Monday, February 18, 2008

Bombardment

I was going to rant about Hillary-haters today and how absolutely ridiculous their claims are that she's the one dividing the Democratic party and making it easier for the Republicans to win. (First of all, it takes two to divide a group of people; Obama is just as guilty of dividing the party as she is, if she is. Second, even if people are simply rallying behind Obama because they hate Clinton, they're just demonstrating how completely ignorant they really are. It's a different matter to genuinely like a candidate better than another, but unless you hate both and must choose whom you hate less, you don't make a decision based on hatred. Third, are people really that stupid that they'll let McCain win if Hillary is elected as the Democratic nominee? They'll let all their beliefs regarding the war and the economy and everything else be ignored, just so Hillary doesn't win? The point of a democracy is so that people can choose competent leaders that reflect their views. Democrats need to get it out of their heads that Hillary is less electable, and learn that if Hillary does become the nominee, they must unite lest they be made easy targets for Republican domination.)

Sigh... I guess I ranted about it regardless. Anyway, since I've had a good amount of time to think and do what I want to do, I've been pondering particularly about what I'm doing (and not doing) with my life. I haven't practiced my presentation for the science competition I have coming up, I have been writing my short story (plus the other night I became momentarily bold enough to write and send a letter to the Editor of the NYTimes), and after watching a few episodes of Project Runway, I've been reminded of the fashion show I need to put together at the end of the year.

Sure, it's still early in the week. But for some reason, and though this isn't the first time, I've been wondering about what I really want to do with my life, even if it's just short-term. I've got my science research on one end of the spectrum and my responsibilities of my independent study in fashion and the National Art Honor Society on the other. Then cradled in my arms hidden is my desire to write, and I'm writing and wondering if really that's all I want to do. I remember when there was a time I wanted to become a teacher (preferably physics) so I could have the free time to do all I wanted, yet at the moment I'm planning to continue research and major in biology and pursue medicine. And I'm perfectly aware that I might not have as much free time as I want if that proposed path does become real.
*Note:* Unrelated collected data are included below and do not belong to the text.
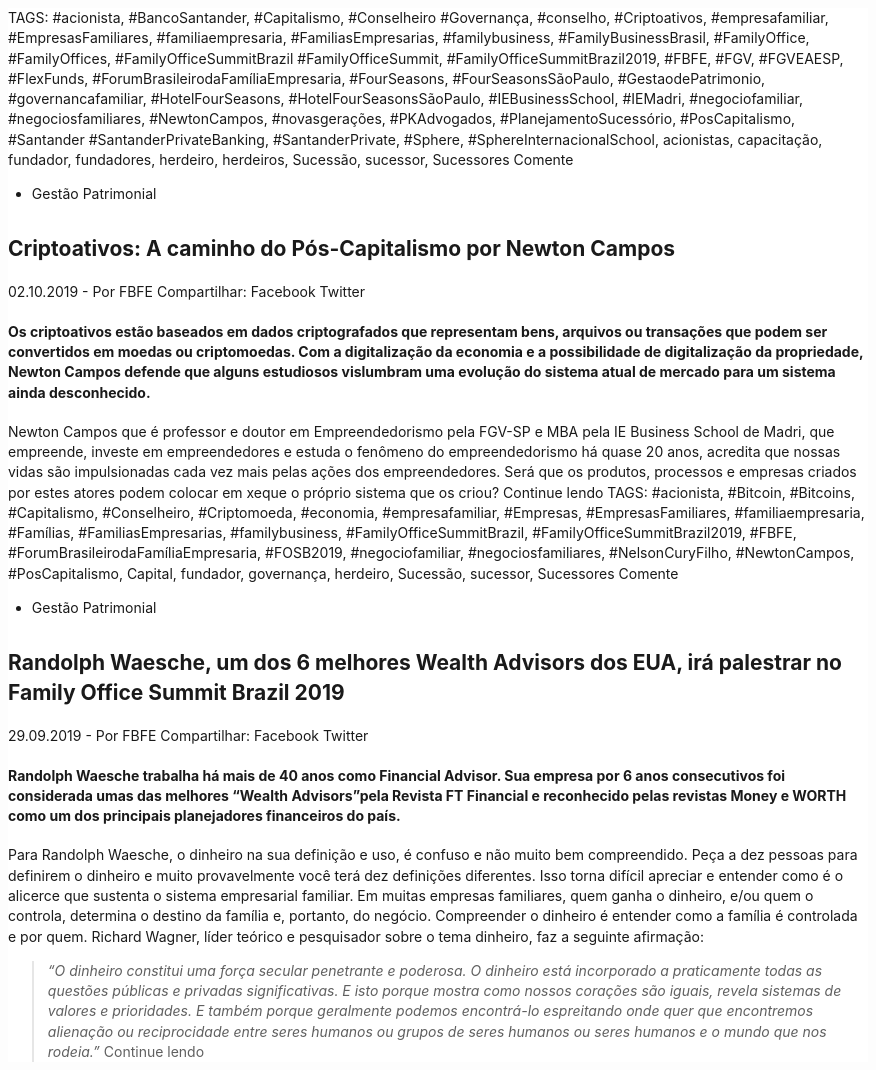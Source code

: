 TAGS: #acionista, #BancoSantander, #Capitalismo, #Conselheiro #Governança, #conselho, #Criptoativos, #empresafamiliar, #EmpresasFamiliares, #familiaempresaria, #FamiliasEmpresarias, #familybusiness, #FamilyBusinessBrasil, #FamilyOffice, #FamilyOffices, #FamilyOfficeSummitBrazil #FamilyOfficeSummit, #FamilyOfficeSummitBrazil2019, #FBFE, #FGV, #FGVEAESP, #FlexFunds, #ForumBrasileirodaFamíliaEmpresaria, #FourSeasons, #FourSeasonsSãoPaulo, #GestaodePatrimonio, #governancafamiliar, #HotelFourSeasons, #HotelFourSeasonsSãoPaulo, #IEBusinessSchool, #IEMadri, #negociofamiliar, #negociosfamiliares, #NewtonCampos, #novasgerações, #PKAdvogados, #PlanejamentoSucessório, #PosCapitalismo, #Santander #SantanderPrivateBanking, #SantanderPrivate, #Sphere, #SphereInternacionalSchool, acionistas, capacitação, fundador, fundadores, herdeiro, herdeiros, Sucessão, sucessor, Sucessores Comente
  * Gestão Patrimonial


## Criptoativos: A caminho do Pós-Capitalismo por Newton Campos
02.10.2019 - Por FBFE
Compartilhar: Facebook Twitter
#### **Os criptoativos estão baseados em dados criptografados que representam bens, arquivos ou transações que podem ser convertidos em moedas ou criptomoedas. Com a digitalização da economia e a possibilidade de digitalização da propriedade, Newton Campos defende que alguns estudiosos vislumbram uma evolução do sistema atual de mercado para um sistema ainda desconhecido.**
Newton Campos que é professor e doutor em Empreendedorismo pela FGV-SP e MBA pela IE Business School de Madri, que empreende, investe em empreendedores e estuda o fenômeno do empreendedorismo há quase 20 anos, acredita que nossas vidas são impulsionadas cada vez mais pelas ações dos empreendedores. Será que os produtos, processos e empresas criados por estes atores podem colocar em xeque o próprio sistema que os criou?
Continue lendo
TAGS: #acionista, #Bitcoin, #Bitcoins, #Capitalismo, #Conselheiro, #Criptomoeda, #economia, #empresafamiliar, #Empresas, #EmpresasFamiliares, #familiaempresaria, #Famílias, #FamiliasEmpresarias, #familybusiness, #FamilyOfficeSummitBrazil, #FamilyOfficeSummitBrazil2019, #FBFE, #ForumBrasileirodaFamíliaEmpresaria, #FOSB2019, #negociofamiliar, #negociosfamiliares, #NelsonCuryFilho, #NewtonCampos, #PosCapitalismo, Capital, fundador, governança, herdeiro, Sucessão, sucessor, Sucessores Comente
  * Gestão Patrimonial


## Randolph Waesche, um dos 6 melhores Wealth Advisors dos EUA, irá palestrar no Family Office Summit Brazil 2019
29.09.2019 - Por FBFE
Compartilhar: Facebook Twitter
#### Randolph Waesche trabalha há mais de 40 anos como Financial Advisor. Sua empresa por 6 anos consecutivos foi considerada umas das melhores “Wealth Advisors”pela Revista FT Financial e reconhecido pelas revistas Money e WORTH como um dos principais planejadores financeiros do país.
Para Randolph Waesche, o dinheiro na sua definição e uso, é confuso e não muito bem compreendido. Peça a dez pessoas para definirem o dinheiro e muito provavelmente você terá dez definições diferentes. Isso torna difícil apreciar e entender como é o alicerce que sustenta o sistema empresarial familiar. Em muitas empresas familiares, quem ganha o dinheiro, e/ou quem o controla, determina o destino da família e, portanto, do negócio. Compreender o dinheiro é entender como a família é controlada e por quem. Richard Wagner, líder teórico e pesquisador sobre o tema dinheiro, faz a seguinte afirmação:
> _“O dinheiro constitui uma força secular penetrante e poderosa. O dinheiro está incorporado a praticamente todas as questões públicas e privadas significativas. E isto porque mostra como nossos corações são iguais, revela sistemas de valores e prioridades. E também porque geralmente podemos encontrá-lo espreitando onde quer que encontremos alienação ou reciprocidade entre seres humanos ou grupos de seres humanos ou seres humanos e o mundo que nos rodeia.”_
Continue lendo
But right now, I'm being prodded towards disarray, and I'm already beginning to feel the strong pull of its deadly whirlpool. The point is that I don't know what I'm doing with my time and my life. I first and foremost want to write, but my science presentation constantly lingers in the back of my mind, and I'm wondering if I should be using this time to start making dresses for the fashion show.

And writing hasn't gotten me anywhere, partially because it's for my own recreation and relief, but it's the one thing I've been doing and the one thing I really don't need to do. My presentation on the other hand is gradually being forgotten in depths of my mind, though the competition is next Friday and I'd really like to do well because this was the only competition that accepted me into the next round. As for fashion, I really wouldn't be giving a damn right now, but I've come across some unpleasant surprise in my plans. I don't know why I care in the first place since I'm not even planning to major in art and I believe this to be my last service to the Art Honor Society, but I do care, and it's bothering the hell out of me.

See, the other day I was informed that a group of juniors were planning a fashion show for their own purposes and asked the Art Department for help. My advisor, in turn, asked me, and now they're under the impression that I was to help them with their fashion show.

Not bloody likely.

I'd rather die. And I'm not being unreasonable (only somewhat). I'm just not keen on the idea that a group of incompetent, dilly-dallying girls are going to take credit for my ideas and my hard work. Maybe if we were actually friends I wouldn't mind, but there is no way in hell I can cooperate with a bunch of girls with shady reputations.

"Yeah, we tried calling all these stores, but they said no."

"I'm planning to call Estelle's."

"Oh, you want to do that and let us know?"

Shit. Like I'm going to let them take credit for all of this. Like I'm going to let them take credit for my work, my ideas, all the mass revisions I know I'm going to have to do if I let them plan it out. This project was supposed to be under my wing, and I intend to keep it that way.

But I have so many things to do as it is, so many things I have to do, and so many things I want to do. And I don't have any plans right now on how to do them all.

And I'm just worried because I'm afraid (and I know) that if I spread my energies out too thin, I won't get anything rewarding out of it in the end.